= House Office Building Commission =

Entity in the U.S. House of Representatives

The House Office Building Commission is an entity within the House of Representatives of the United States that oversees the various functions of the House and its office buildings. These buildings are part of the overall United States Capitol Complex and house the offices of Members of Congress, the Committees of the House, garages, cafeterias, a power plant and a dorm for Congressional pages, among many others that serve various functions.

The Commission oversees the operations of these buildings and from time to time issues regulations. While the Superintendent of the House and the Architect of the Capitol handle the day-to-day operations, rules and regulations must be approved by the Commission.

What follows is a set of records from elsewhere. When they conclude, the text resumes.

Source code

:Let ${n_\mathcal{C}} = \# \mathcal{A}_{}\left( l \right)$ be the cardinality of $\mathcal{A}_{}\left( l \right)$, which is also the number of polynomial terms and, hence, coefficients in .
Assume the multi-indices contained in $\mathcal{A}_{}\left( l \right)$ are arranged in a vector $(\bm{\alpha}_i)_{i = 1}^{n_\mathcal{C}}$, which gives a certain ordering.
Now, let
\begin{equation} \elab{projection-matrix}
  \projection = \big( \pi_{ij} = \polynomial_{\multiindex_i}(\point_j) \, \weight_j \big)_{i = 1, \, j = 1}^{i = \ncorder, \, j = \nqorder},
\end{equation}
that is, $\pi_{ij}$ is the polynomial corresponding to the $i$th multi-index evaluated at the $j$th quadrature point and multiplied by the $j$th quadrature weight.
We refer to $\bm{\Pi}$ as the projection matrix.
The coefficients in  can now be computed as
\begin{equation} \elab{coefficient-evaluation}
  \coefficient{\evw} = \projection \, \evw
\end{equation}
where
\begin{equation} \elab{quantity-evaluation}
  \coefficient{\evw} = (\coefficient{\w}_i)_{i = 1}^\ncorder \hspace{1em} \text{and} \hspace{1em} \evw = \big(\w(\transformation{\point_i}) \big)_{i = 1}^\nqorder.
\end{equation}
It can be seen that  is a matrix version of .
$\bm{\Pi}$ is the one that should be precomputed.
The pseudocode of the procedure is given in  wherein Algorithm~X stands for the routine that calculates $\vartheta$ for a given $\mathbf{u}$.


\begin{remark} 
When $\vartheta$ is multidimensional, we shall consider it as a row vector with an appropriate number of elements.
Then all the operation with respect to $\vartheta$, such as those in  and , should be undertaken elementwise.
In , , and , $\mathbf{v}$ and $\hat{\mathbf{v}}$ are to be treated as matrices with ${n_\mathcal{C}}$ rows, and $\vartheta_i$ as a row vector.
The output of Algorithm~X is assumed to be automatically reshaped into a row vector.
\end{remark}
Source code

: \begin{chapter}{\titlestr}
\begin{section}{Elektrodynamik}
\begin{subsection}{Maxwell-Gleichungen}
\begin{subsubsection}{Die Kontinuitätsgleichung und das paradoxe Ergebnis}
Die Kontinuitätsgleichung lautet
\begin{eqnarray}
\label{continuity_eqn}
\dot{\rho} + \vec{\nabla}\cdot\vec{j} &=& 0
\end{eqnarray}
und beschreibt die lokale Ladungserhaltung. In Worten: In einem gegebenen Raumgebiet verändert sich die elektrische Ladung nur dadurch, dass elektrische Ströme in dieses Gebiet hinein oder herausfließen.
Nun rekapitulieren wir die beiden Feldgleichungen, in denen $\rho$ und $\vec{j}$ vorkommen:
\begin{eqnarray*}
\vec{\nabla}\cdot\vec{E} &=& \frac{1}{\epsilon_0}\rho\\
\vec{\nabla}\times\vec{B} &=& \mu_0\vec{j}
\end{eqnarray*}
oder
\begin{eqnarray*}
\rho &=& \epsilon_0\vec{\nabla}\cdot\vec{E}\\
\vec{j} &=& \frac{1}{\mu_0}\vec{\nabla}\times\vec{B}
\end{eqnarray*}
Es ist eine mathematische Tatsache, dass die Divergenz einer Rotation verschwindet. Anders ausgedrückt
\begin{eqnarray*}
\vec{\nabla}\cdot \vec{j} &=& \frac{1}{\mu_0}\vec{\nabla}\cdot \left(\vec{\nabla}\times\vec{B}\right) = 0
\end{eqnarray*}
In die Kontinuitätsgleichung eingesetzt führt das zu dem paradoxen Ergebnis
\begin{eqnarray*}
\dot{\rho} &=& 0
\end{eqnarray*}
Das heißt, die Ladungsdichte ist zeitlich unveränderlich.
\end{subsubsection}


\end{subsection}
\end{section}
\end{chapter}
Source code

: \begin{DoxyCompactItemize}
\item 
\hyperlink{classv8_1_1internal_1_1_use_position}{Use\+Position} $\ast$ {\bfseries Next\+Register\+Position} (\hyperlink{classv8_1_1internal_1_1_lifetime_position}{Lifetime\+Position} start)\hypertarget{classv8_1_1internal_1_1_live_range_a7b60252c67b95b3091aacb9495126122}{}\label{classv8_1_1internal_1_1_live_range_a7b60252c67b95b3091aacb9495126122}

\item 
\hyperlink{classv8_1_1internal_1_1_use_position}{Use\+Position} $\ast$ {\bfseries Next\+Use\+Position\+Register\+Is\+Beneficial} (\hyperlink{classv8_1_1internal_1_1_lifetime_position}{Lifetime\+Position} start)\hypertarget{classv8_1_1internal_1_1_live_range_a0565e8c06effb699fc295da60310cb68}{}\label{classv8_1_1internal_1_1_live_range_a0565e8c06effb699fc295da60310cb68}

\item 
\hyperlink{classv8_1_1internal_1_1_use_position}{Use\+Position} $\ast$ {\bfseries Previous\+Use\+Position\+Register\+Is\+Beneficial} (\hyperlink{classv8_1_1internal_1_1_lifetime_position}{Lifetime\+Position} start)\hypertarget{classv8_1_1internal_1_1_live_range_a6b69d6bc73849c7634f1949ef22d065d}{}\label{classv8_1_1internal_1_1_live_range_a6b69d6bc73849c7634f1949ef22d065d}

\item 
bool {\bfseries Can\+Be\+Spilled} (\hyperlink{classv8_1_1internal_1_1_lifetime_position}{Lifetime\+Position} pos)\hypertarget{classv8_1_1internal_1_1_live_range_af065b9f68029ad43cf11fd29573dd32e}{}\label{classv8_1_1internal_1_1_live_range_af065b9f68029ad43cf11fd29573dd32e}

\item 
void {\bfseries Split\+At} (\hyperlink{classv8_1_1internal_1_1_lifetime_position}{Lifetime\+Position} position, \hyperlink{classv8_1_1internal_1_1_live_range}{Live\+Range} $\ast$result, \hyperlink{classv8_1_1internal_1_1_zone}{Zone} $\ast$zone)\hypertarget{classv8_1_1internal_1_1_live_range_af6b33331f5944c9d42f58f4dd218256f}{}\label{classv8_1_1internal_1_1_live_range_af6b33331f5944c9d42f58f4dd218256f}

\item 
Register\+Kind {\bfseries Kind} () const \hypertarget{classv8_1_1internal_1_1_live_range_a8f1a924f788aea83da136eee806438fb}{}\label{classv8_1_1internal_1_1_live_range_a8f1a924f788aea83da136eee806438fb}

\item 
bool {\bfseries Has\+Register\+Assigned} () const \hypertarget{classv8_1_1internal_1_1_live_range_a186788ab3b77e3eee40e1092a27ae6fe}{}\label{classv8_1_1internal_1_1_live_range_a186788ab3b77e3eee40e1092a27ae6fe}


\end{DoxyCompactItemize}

It is composed of the Speaker of the United States House of Representatives and two other members of Congress, generally the House Majority Leader and the House Minority Leader.

From the House Rules Manual:

"The commission also issues regulations governing the House Congressional office buildings, House garages, and the Capitol Power Plant (see regulations promulgated December, 1995). The commission is composed of the Speaker and two Members of the House (traditionally the Majority and Minority Leaders) (40 U.S.C. 175)."

Recently the HOBC approved a new policy related to the hallways in House Office Buildings: Previously, offices were allowed to set out displays, in particular pictures of troops killed in battle in Iraq and Afghanistan, but also things like debt clocks and indications of levels of deficits.

The new policy prohibits such displays. The role of the HOBC was to approve a policy proposed by the Architect of the Capitol and recommended by various other agencies, such as the Committee on House Administration of the House.